Write out, word for word, the first line of the data below and every line after it through the one containing "Med en stark".

(Data section)

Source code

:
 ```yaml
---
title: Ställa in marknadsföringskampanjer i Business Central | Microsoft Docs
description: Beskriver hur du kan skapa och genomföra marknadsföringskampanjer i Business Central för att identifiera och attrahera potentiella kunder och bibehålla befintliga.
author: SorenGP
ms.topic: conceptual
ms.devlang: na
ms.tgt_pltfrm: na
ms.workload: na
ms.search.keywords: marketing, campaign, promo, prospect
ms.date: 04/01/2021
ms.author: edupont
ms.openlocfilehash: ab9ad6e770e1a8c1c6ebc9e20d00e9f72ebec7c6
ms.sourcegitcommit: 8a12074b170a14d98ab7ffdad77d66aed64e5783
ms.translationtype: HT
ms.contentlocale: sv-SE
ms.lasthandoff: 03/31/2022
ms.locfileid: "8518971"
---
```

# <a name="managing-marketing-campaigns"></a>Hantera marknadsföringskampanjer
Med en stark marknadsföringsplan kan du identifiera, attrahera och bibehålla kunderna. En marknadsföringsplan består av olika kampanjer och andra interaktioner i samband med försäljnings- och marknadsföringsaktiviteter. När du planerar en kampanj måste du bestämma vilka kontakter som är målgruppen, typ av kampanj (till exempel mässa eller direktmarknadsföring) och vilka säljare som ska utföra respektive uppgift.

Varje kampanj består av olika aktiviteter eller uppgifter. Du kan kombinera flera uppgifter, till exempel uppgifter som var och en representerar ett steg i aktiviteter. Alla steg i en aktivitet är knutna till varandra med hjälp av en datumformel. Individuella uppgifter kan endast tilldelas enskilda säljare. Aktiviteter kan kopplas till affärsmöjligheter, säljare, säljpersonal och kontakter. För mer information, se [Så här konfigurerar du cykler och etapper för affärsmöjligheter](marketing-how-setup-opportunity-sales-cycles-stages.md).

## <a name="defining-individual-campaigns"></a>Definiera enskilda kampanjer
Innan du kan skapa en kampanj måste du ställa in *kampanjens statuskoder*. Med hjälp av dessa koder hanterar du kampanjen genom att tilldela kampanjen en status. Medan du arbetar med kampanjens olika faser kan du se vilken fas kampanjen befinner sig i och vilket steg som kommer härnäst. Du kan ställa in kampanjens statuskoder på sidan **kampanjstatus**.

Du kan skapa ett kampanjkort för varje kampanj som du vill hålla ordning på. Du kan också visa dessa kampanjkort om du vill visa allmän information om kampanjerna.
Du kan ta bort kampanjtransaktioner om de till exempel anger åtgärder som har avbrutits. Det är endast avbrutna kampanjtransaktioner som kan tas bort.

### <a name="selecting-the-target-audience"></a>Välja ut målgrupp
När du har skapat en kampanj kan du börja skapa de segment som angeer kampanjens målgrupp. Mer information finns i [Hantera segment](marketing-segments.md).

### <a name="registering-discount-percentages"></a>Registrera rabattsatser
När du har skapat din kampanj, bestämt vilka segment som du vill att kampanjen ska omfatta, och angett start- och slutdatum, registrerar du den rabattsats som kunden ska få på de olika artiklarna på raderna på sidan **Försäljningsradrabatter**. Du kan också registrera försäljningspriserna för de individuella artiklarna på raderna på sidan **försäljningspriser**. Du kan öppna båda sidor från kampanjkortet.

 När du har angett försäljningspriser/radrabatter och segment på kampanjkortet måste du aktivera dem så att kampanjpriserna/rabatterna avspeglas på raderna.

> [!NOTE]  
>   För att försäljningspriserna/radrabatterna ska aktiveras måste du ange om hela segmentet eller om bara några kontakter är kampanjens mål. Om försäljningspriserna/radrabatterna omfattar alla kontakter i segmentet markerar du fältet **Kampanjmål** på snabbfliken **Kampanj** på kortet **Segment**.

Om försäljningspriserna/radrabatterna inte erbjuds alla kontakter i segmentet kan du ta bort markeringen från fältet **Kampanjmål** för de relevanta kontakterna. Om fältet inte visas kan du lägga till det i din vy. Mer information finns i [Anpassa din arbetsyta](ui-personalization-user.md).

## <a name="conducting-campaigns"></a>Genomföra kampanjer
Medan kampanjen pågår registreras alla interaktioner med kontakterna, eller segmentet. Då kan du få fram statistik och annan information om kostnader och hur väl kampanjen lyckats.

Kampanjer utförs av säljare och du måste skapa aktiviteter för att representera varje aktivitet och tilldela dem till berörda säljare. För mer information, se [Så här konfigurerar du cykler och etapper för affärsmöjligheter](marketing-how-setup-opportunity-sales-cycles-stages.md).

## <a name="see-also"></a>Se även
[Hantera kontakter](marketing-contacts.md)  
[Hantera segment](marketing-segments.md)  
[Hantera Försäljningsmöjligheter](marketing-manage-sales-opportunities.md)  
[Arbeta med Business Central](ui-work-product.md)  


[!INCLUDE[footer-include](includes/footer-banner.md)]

(End Data section)

-- Response for this exercise --
Source code

:
 ```yaml
---
title: Ställa in marknadsföringskampanjer i Business Central | Microsoft Docs
description: Beskriver hur du kan skapa och genomföra marknadsföringskampanjer i Business Central för att identifiera och attrahera potentiella kunder och bibehålla befintliga.
author: SorenGP
ms.topic: conceptual
ms.devlang: na
ms.tgt_pltfrm: na
ms.workload: na
ms.search.keywords: marketing, campaign, promo, prospect
ms.date: 04/01/2021
ms.author: edupont
ms.openlocfilehash: ab9ad6e770e1a8c1c6ebc9e20d00e9f72ebec7c6
ms.sourcegitcommit: 8a12074b170a14d98ab7ffdad77d66aed64e5783
ms.translationtype: HT
ms.contentlocale: sv-SE
ms.lasthandoff: 03/31/2022
ms.locfileid: "8518971"
---
```

# <a name="managing-marketing-campaigns"></a>Hantera marknadsföringskampanjer
Med en stark marknadsföringsplan kan du identifiera, attrahera och bibehålla kunderna. En marknadsföringsplan består av olika kampanjer och andra interaktioner i samband med försäljnings- och marknadsföringsaktiviteter. När du planerar en kampanj måste du bestämma vilka kontakter som är målgruppen, typ av kampanj (till exempel mässa eller direktmarknadsföring) och vilka säljare som ska utföra respektive uppgift.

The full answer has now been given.